Challenges of event-driven applications

Even though event-driven applications are a good fit for a lot of use cases in order to provide fast responses and a unified experience for all users, as with all other technologies and paradigms, it has unique challenges to overcome.

A couple of these challenges are: * Unpredictable spikes in load * Tracing of the events from the source of the event throughout the entire system * Parallel and distributed processing

Luckily, since we follow the "Buy before Build" approach, we can leverage the serverless services provided by the public cloud providers to mitigate some - if not all - of these challenges. Since serverless functions and other serverless technologies were created with this event-driven approach in mind, they provide solutions for parallel processing of events at any scale because they are backed by the server capacity of the cloud providers and they auto-scale which helps mitigating any unpredictable spike in the load on the application. In more recent years, a lot of development has been done by the cloud providers in order to allow for easier and better tracing of the events, but there's also numerous third party tools providing monitoring for a serverless application, such as Lumigo and Thundra.

Extensibility and continuous improvement

The serverless event-driven approach not only allows for good scalability and virtually limitless parallelism, it also helps in designing a loosely coupled system. This in turn hugely benefits the extensibility of the application in order to support new workflows quickly and easily, but also allows for evolution of some parts of the application, while other parts don't need to be touched nor deployed for the new improvements to benefit the users of the application.

On top of this, the public cloud providers accomodate and promote the use of infastructure-as-code (IaC). This allows the users to describe the entirety of the (serverless) application in a text or code format and include this in the versioning system of choice. This also brings the infrastructure closer to the developers which in turn can be used to increase the level of continuous improvements not only for the code that is deployed, but also for the configuration of the cloud infrastructure.

In practice: Building an IoT Telematics insurance platform

As an example of all this, let's take the IoT Telematics insurance platform we've designed an build as a high throughput serverless event-drive system. For this platform, we needed to ingest and enrich telematics data from a car. Communication happens using the MQTT protocol and incoming messages will trigger serverless workflows that handle the real-time processing of the data. And since we are using serverless technologies, it means that ingesting and enriching the trip data which comes from the car can happen in parallel, regardless of whether we have 5 or 5000 trips happening at the same time. Since each trip is processed in its own workflow hosted on its own infrastructure (by the cloud provider), they all are processed within the same time frame.

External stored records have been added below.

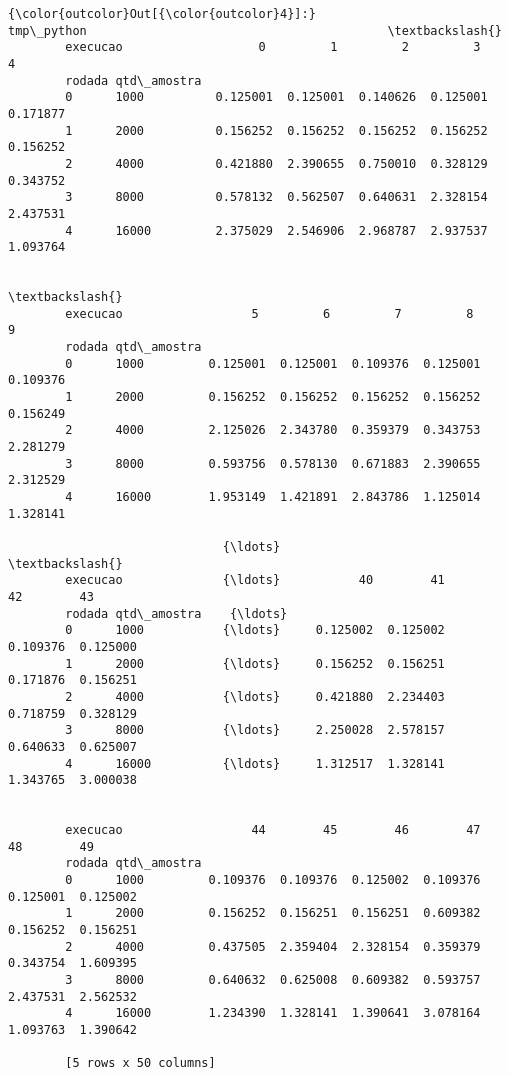 \documentclass[11pt]{article}
\begin{document}
\begin{Verbatim}[commandchars=\\\{\}]
{\color{outcolor}Out[{\color{outcolor}4}]:}                    tmp\_python                                          \textbackslash{}
        execucao                   0         1         2         3         4    
        rodada qtd\_amostra                                                      
        0      1000          0.125001  0.125001  0.140626  0.125001  0.171877   
        1      2000          0.156252  0.156252  0.156252  0.156252  0.156252   
        2      4000          0.421880  2.390655  0.750010  0.328129  0.343752   
        3      8000          0.578132  0.562507  0.640631  2.328154  2.437531   
        4      16000         2.375029  2.546906  2.968787  2.937537  1.093764   
        
                                                                              \textbackslash{}
        execucao                  5         6         7         8         9    
        rodada qtd\_amostra                                                     
        0      1000         0.125001  0.125001  0.109376  0.125001  0.109376   
        1      2000         0.156252  0.156252  0.156252  0.156252  0.156249   
        2      4000         2.125026  2.343780  0.359379  0.343753  2.281279   
        3      8000         0.593756  0.578130  0.671883  2.390655  2.312529   
        4      16000        1.953149  1.421891  2.843786  1.125014  1.328141   
        
                              {\ldots}                                             \textbackslash{}
        execucao              {\ldots}           40        41        42        43   
        rodada qtd\_amostra    {\ldots}                                              
        0      1000           {\ldots}     0.125002  0.125002  0.109376  0.125000   
        1      2000           {\ldots}     0.156252  0.156251  0.171876  0.156251   
        2      4000           {\ldots}     0.421880  2.234403  0.718759  0.328129   
        3      8000           {\ldots}     2.250028  2.578157  0.640633  0.625007   
        4      16000          {\ldots}     1.312517  1.328141  1.343765  3.000038   
        
                                                                                        
        execucao                  44        45        46        47        48        49  
        rodada qtd\_amostra                                                              
        0      1000         0.109376  0.109376  0.125002  0.109376  0.125001  0.125002  
        1      2000         0.156252  0.156251  0.156251  0.609382  0.156252  0.156251  
        2      4000         0.437505  2.359404  2.328154  0.359379  0.343754  1.609395  
        3      8000         0.640632  0.625008  0.609382  0.593757  2.437531  2.562532  
        4      16000        1.234390  1.328141  1.390641  3.078164  1.093763  1.390642  
        
        [5 rows x 50 columns]
\end{Verbatim}
            
\end{document}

Because of this event driven approach and the glue provided by serverless functions, it is easy to get the full benefit of the eco-system of the cloud provider. It allows us to pick the tools and technologies that match the use case, instead of trying to match the use case to the preferred technology. In this case, the requirements were heavily focussed on writing data to a data storage with a very high throughput, while the data retrieval requirements were not high throughput and mostly concern doing advanced searches. The event-driven approach allowed us to separate these read and write requirements by using two different data stores, one optimized for writing and one optimized for searching. Synchronizing the data between the two data stores happens in a near real-time and event-driven way using serverless functions and some little glue code.